フリリク企画 | ナノ



( 利己的なバラード )


彼は私にすべてを与えてくれたのだ。あの家で居場所のなかった私に。存在価値を与えてくれたのだった。この、刃とともに。

「どうかしたのか、コナツ?」

紅い瞳がこちらを向く。
名前少佐の足元には彼の紅い瞳には遠く及ばない濁った赤が広がっていた。周りに転がっているのは名前少佐がほぼ殺った者達で、私はほぼ傍観していたに等しかった。力量差が相変わらずと言われているようだったが、少佐の邪魔や足手まといにはなりたくなかった。少佐がそんなことを言うはずもないことは、分かっているが。

「どうした。どこか斬られでもしたか?」

「いえ、大丈夫です。少佐は」

「いや、大したことはないな。これでやられてたら、示しがつかない」

そうして微苦笑する。
その顔には返り血こそ付着していても、傷はひとつもなかった。
はっきり言って、少佐は優しい。アヤナミ様曰く甘いと言うことだが、アヤナミ様も少佐には甘いような気がする。何せ、敬語をなど一切使っていないという無礼をまったく咎めないのだから。それはともかく、彼は存外甘い。

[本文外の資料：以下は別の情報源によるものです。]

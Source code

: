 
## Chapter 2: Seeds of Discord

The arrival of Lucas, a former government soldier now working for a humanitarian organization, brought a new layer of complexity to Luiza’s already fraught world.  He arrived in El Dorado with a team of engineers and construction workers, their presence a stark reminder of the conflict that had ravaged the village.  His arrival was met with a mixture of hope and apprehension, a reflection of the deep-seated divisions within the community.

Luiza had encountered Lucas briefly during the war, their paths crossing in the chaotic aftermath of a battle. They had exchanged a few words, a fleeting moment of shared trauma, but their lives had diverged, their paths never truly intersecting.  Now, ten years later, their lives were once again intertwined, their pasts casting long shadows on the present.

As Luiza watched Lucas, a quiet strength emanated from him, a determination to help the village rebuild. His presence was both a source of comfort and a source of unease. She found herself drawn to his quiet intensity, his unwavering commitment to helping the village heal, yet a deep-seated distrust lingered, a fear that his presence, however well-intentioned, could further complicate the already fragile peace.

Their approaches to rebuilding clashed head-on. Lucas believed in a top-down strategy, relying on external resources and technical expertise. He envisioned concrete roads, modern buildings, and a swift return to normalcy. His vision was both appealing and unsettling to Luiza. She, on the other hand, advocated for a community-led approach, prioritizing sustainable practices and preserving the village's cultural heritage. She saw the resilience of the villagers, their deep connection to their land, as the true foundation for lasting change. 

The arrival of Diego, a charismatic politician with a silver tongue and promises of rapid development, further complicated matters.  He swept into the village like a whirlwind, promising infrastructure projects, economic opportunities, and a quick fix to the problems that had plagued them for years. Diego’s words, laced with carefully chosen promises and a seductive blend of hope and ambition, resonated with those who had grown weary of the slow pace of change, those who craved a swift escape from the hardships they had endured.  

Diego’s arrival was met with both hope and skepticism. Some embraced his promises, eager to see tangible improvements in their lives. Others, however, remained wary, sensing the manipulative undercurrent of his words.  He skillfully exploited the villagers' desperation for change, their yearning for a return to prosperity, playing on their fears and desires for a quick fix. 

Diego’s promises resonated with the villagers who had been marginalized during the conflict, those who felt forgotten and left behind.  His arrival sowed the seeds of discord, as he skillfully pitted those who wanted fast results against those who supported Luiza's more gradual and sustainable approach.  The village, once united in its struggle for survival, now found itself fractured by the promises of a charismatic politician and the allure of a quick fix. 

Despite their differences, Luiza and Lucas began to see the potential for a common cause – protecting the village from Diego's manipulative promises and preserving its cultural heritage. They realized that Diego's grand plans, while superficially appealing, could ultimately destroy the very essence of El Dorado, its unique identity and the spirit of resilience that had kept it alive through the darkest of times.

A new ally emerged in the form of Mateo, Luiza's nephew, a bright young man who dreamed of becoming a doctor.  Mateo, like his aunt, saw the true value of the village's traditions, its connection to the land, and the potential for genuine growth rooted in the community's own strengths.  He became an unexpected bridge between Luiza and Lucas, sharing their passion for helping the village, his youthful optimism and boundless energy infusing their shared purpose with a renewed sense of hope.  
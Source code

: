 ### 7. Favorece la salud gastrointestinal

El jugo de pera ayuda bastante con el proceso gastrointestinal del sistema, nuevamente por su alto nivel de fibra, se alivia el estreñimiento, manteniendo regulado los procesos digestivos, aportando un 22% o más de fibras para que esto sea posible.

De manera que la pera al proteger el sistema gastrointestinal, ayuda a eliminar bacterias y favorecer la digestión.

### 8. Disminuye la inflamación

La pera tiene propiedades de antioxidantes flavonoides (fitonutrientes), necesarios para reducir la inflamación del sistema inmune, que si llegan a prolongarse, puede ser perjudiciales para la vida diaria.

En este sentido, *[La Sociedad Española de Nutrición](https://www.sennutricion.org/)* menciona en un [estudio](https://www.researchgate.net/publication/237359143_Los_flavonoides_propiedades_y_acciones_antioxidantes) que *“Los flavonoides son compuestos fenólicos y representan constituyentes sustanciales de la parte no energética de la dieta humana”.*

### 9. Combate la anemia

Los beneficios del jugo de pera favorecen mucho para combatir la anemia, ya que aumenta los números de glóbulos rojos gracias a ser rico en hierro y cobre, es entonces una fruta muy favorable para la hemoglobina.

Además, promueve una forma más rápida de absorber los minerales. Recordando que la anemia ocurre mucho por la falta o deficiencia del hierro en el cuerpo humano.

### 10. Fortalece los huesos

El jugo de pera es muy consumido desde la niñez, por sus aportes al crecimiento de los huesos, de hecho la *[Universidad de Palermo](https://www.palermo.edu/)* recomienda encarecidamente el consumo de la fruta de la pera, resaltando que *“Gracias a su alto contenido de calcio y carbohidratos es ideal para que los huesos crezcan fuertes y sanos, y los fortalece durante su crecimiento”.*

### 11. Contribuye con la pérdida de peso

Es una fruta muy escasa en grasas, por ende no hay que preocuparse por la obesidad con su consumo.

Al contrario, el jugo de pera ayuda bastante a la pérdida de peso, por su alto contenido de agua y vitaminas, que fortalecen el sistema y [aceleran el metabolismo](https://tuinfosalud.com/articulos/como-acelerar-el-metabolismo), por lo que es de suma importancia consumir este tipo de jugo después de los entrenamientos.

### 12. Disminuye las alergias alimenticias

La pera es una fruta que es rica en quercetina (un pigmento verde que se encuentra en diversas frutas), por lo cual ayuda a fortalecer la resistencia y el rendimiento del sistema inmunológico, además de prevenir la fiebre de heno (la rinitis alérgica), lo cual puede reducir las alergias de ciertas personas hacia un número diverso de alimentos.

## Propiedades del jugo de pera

そんな少佐だが、戦場に立てば修羅と形容詞されるほどで、それこそ数百人なんてものの数分で片してしまうほど容赦がない。
それでもブラックホークには優しさ以外何も向けないのだから。


そんな彼についていきたいと、守りたいと思った。
居場所を与えてくれた彼を。きっと名前少佐は優しいから、何もしなくていいと言ってくれるのだろうが。
けれど、彼を守るものはなにもないから。少佐はたくさんのものを守っているけれどそんな少佐を守るものはない。それは少佐が強いからなんだけれども。
だからせめてベグライターである私が守るのだ。守るものが守ろうとしている、守りたいものより弱いなんてずいぶん馬鹿げた話だが。

「少佐、」

「なんだ?やっぱりどっか…」

「私があなたを守ります。ベグライターとして、盾として」

はっきりと、何度目かの宣言に名前少佐は少しだけ目を瞬かせてから、馬鹿と笑った。
守れるわけない、と嘲るように笑ったのではなく、ただ諭すように。